Let's fix that today.
The Three Categories of Disaster
Before we talk about what to back up, let's be clear about what we're defending against. Disasters come in three flavors:
1. Accidental deletion / human error — You delete the wrong database. You run DROP TABLE against production instead of staging. A developer deletes a shared folder in Notion and doesn't realize it contained the only copy of six months of customer research. According to Verizon's 2025 DBIR, human error remains a leading cause of data loss incidents.

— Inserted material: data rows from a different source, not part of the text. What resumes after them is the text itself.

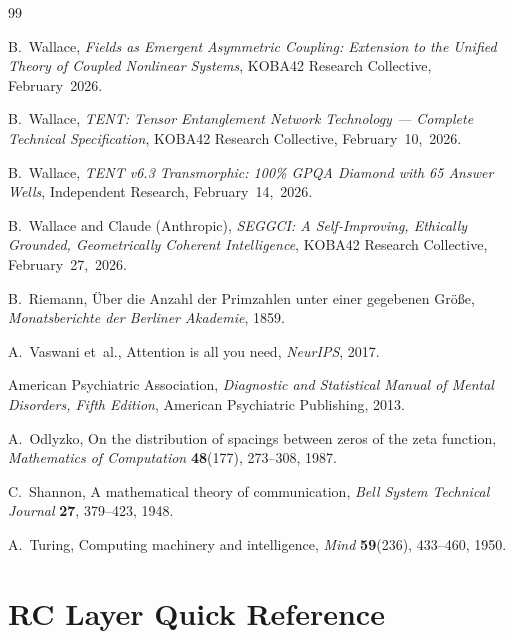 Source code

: \documentclass[12pt,a4paper]{article}
\theoremstyle{plain}
\theoremstyle{definition}
\theoremstyle{remark}
\begin{document}
\begin{thebibliography}{99}

B.~Wallace,
\textit{Fields as Emergent Asymmetric Coupling: Extension to the Unified
Theory of Coupled Nonlinear Systems},
KOBA42 Research Collective, February~2026.

B.~Wallace,
\textit{TENT: Tensor Entanglement Network Technology --- Complete Technical
Specification},
KOBA42 Research Collective, February~10,~2026.

B.~Wallace,
\textit{TENT v6.3 Transmorphic: 100\% GPQA Diamond with 65 Answer Wells},
Independent Research, February~14,~2026.

B.~Wallace and Claude (Anthropic),
\textit{SEGGCI: A Self-Improving, Ethically Grounded, Geometrically Coherent
Intelligence},
KOBA42 Research Collective, February~27,~2026.

B.~Riemann,
\"{U}ber die Anzahl der Primzahlen unter einer gegebenen Gr\"{o}\ss{}e,
\textit{Monatsberichte der Berliner Akademie}, 1859.

A.~Vaswani et~al.,
Attention is all you need,
\textit{NeurIPS}, 2017.

American Psychiatric Association,
\textit{Diagnostic and Statistical Manual of Mental Disorders, Fifth Edition},
American Psychiatric Publishing, 2013.

A.~Odlyzko,
On the distribution of spacings between zeros of the zeta function,
\textit{Mathematics of Computation} \textbf{48}(177), 273--308, 1987.

C.~Shannon,
A mathematical theory of communication,
\textit{Bell System Technical Journal} \textbf{27}, 379--423, 1948.

A.~Turing,
Computing machinery and intelligence,
\textit{Mind} \textbf{59}(236), 433--460, 1950.

\end{thebibliography}

\appendix

\section{RC Layer Quick Reference}
\label{app:rcref}
\end{document}
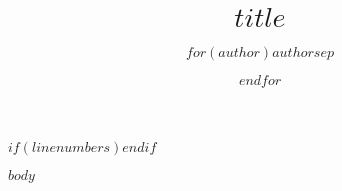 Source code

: \documentclass[11pt,a4paper,DIV=12]{scrartcl}
\title{$title$}
\author{$for(author)$$author$$sep$ \and $endfor$}
\date{}
\begin{document}
\renewcommand{\thefootnote}{\fnsymbol{footnote}}
\setcounter{footnote}{1}

\renewcommand{\thefootnote}{\arabic{footnote}}
\setcounter{footnote}{0}

\maketitle


\pagestyle{plain} %
\setcounter{page}{1}

$if(linenumbers)$\linenumbers$endif$

$body$
\end{document}
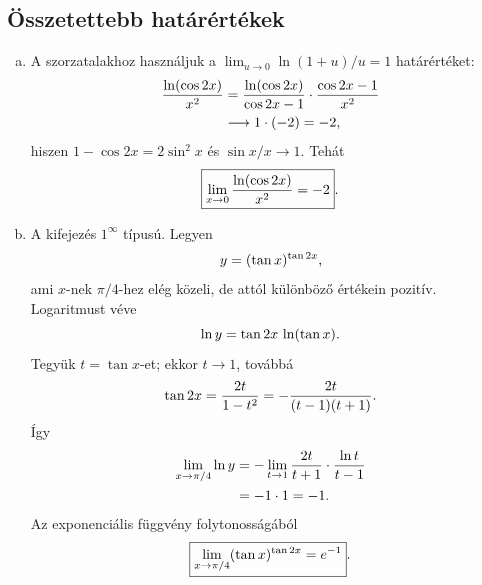 \documentclass{szb-solution}
\begin{document}
\subsection{Összetettebb határértékek}

\begin{enumerate}[a)]
  \item A szorzatalakhoz használjuk a
        $\lim_{u\to0}\ln(1+u)/u=1$ határértéket:
        \begin{align*}
          \frac{\ln(\cos2x)}{x^2}
          &=\frac{\ln(\cos2x)}{\cos2x-1}
            \cdot\frac{\cos2x-1}{x^2}\\
          &\longrightarrow1\cdot(-2)=-2
          \text,
        \end{align*}
        hiszen $1-\cos2x=2\sin^2x$ és $\sin x/x\to1$. Tehát
        $$
          \boxed{\displaystyle\lim_{x\to0}\frac{\ln(\cos2x)}{x^2}=-2}
          \text.
        $$

  \item A kifejezés $1^{\infty}$ típusú. Legyen
        $$
          y=(\tan x)^{\tan2x}
          \text,
        $$
        ami $x$-nek $\pi/4$-hez elég közeli, de attól különböző értékein
        pozitív. Logaritmust véve
        $$
          \ln y=\tan2x\,\ln(\tan x)
          \text.
        $$
        Tegyük $t=\tan x$-et; ekkor $t\to1$, továbbá
        $$
          \tan2x=\frac{2t}{1-t^2}
          =-\frac{2t}{(t-1)(t+1)}
          \text.
        $$
        Így
        \begin{align*}
          \lim_{x\to\pi/4}\ln y
          &=-\lim_{t\to1}
            \frac{2t}{t+1}\cdot\frac{\ln t}{t-1}\\
          &=-1\cdot1=-1
          \text.
        \end{align*}
        Az exponenciális függvény folytonosságából
        $$
          \boxed{\displaystyle
          \lim_{x\to\pi/4}(\tan x)^{\tan2x}=e^{-1}}
          \text.
        $$
\end{enumerate}
\end{document}

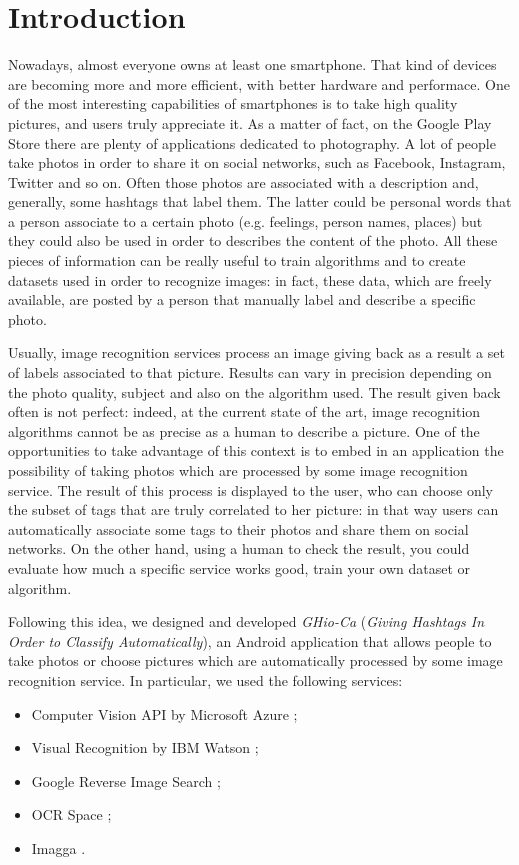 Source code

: \section{Introduction}
\label{sec:introduction}

Nowadays, almost everyone owns at least one smartphone. That kind of devices are 
becoming more and more efficient, with better hardware and performace. One of the 
most interesting capabilities of smartphones is to take high quality pictures, and 
users truly appreciate it. As a matter of fact, on the Google Play Store there 
are plenty of applications dedicated to photography.
A lot of people take photos in order to share it on social networks, such as 
Facebook, Instagram, Twitter and so on. Often those photos are associated with a 
description and, generally, some hashtags that label them. The latter could be 
personal words that a person associate to a certain photo (e.g. feelings, person 
names, places) but they could also be used in order to describes the content of 
the photo.
All these pieces of information can be really useful to train algorithms and to 
create datasets used in order to recognize images: in fact, these data, which 
are freely available, are posted by a person that manually label and describe a 
specific photo.

Usually, image recognition services process an image giving back as a result 
a set of labels associated to that picture. Results can vary in precision 
depending on the photo quality, subject and also on the algorithm used. 
The result given back often is not perfect: indeed, at the current state of the art, image 
recognition algorithms cannot be as precise as a human to describe a picture.
One of the opportunities to take advantage of this context is to embed in an application 
the possibility of taking photos which are processed by some image 
recognition service. The result of this process is displayed to the user, 
who can choose only the subset of tags that are truly correlated to her 
picture: in that way users can automatically associate some tags to their photos 
and share them on social networks. On the other hand, using a human to check the 
result, you could evaluate how much a specific service works good, train your own 
dataset or algorithm.

Following this idea, we designed and developed \textit{GHio-Ca} (\textit{Giving 
Hashtags In Order to Classify Automatically}), an Android application that 
allows people to take photos or choose pictures which are automatically 
processed by some image recognition service. In particular, we used the 
following services:
\begin{itemize}
  \item Computer Vision API by Microsoft Azure \cite{Microsoft};
  \item Visual Recognition by IBM Watson \cite{IBM};
  \item Google Reverse Image Search \cite{Google};
  \item OCR Space \cite{OCR};
  \item Imagga \cite{Imagga}.
\end{itemize}

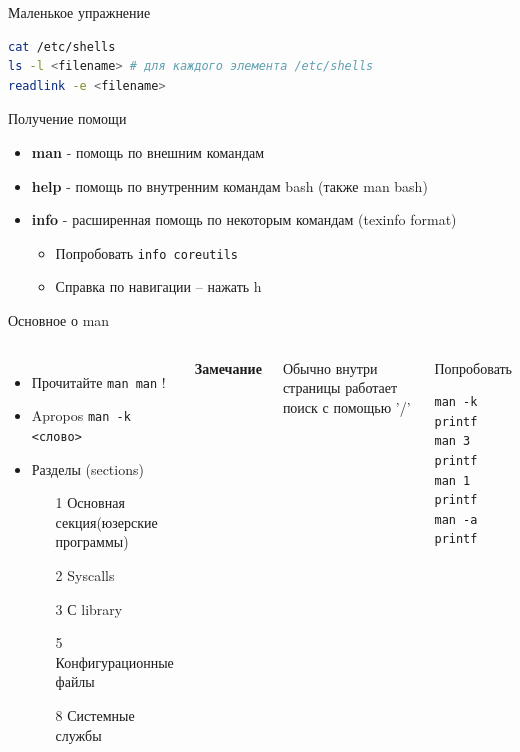 \documentclass[ignorenonframetext, professionalfonts, hyperref={pdftex, unicode}]{beamer}
\begin{document}
\begin{frame}[fragile]{Маленькое упражнение}
\begin{lstlisting}[language=bash]
cat /etc/shells
ls -l <filename> # для каждого элемента /etc/shells
readlink -e <filename> 
\end{lstlisting}
\end{frame}
\begin{frame}[fragile]{Получение помощи}
  \begin{itemize}
    \pause
    \item \textbf{man} - помощь по внешним командам
    \pause
    \item \textbf{help} - помощь по внутренним командам bash (также man bash)
    \pause
    \item \textbf{info} - расширенная помощь по некоторым командам (texinfo format)
      \begin{itemize}
       \item   Попробовать {\tt info coreutils}
       \item   Справка по навигации -- нажать h
      \end{itemize}
  \end{itemize}
\end{frame}
\begin{frame}[fragile]{Основное о man}
\begin{columns}
  \column{2.2in}
  \begin{itemize}
        \item Прочитайте {\tt man man} !
        \item Apropos {\tt man -k <слово>}
        \item Разделы (sections)
          \begin{itemize}
            \item[1] Основная секция(юзерские программы) 
            \item[2] Syscalls
            \item[3] С library
            \item[5] Конфигурационные файлы
            \item[8] Системные службы
          \end{itemize}
  \end{itemize}
  \textbf{Замечание}

  Обычно внутри страницы работает поиск с помощью '/'
 \pause 
 \column{1in}
 \begin{block}{Попробовать}
\begin{lstlisting}
man -k printf
man 3 printf
man 1 printf
man -a printf
\end{lstlisting}
\end{block}
\end{columns}
\end{frame}
\end{document}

2. Ransomware and malicious actors — Attackers encrypt or destroy your data and demand payment. In 2025, ransomware was present in 44% of all data breaches, up from 32% the year before, according to CrashPlan's 2026 data loss statistics. In July 2025, Ingram Micro — one of the world's largest IT distributors — was knocked entirely offline by a ransomware attack that shuttered their ordering and logistics systems for nearly a week.
3. Infrastructure failure — AWS, your database host, your storage provider — they all go down. In October 2025, a DNS failure in AWS US-East-1 cascaded through DynamoDB, Lambda, EC2, and IAM over 15 hours, affecting Snapchat, Roblox, Fortnite, airline reservation systems, and thousands of other services. Healthcare organizations alone faced estimated losses of $62,500 per hour during that window.
Your backup strategy needs to account for all three. A backup that lives in the same AWS account as your production data doesn't help you against scenario two. A backup that only runs weekly doesn't help you in scenario one if the deletion happened eight days ago.
The 3-2-1 Rule (And Why You Need 3-2-1-1)
The classic rule is simple:
- 3 copies of your data
- 2 different storage media
- 1 offsite copy
In 2025, that's the baseline, not the ceiling. Add a fourth requirement:
- 1 immutable (air-gapped or WORM-locked) copy that cannot be modified or deleted by anyone, including you
This last piece is what defeats the Codefinger attack. Even if an attacker compromises your AWS credentials, they cannot delete a backup protected by Object Lock in a separate AWS account, or stored in a completely separate cloud provider, or on physical media in a location they can't reach.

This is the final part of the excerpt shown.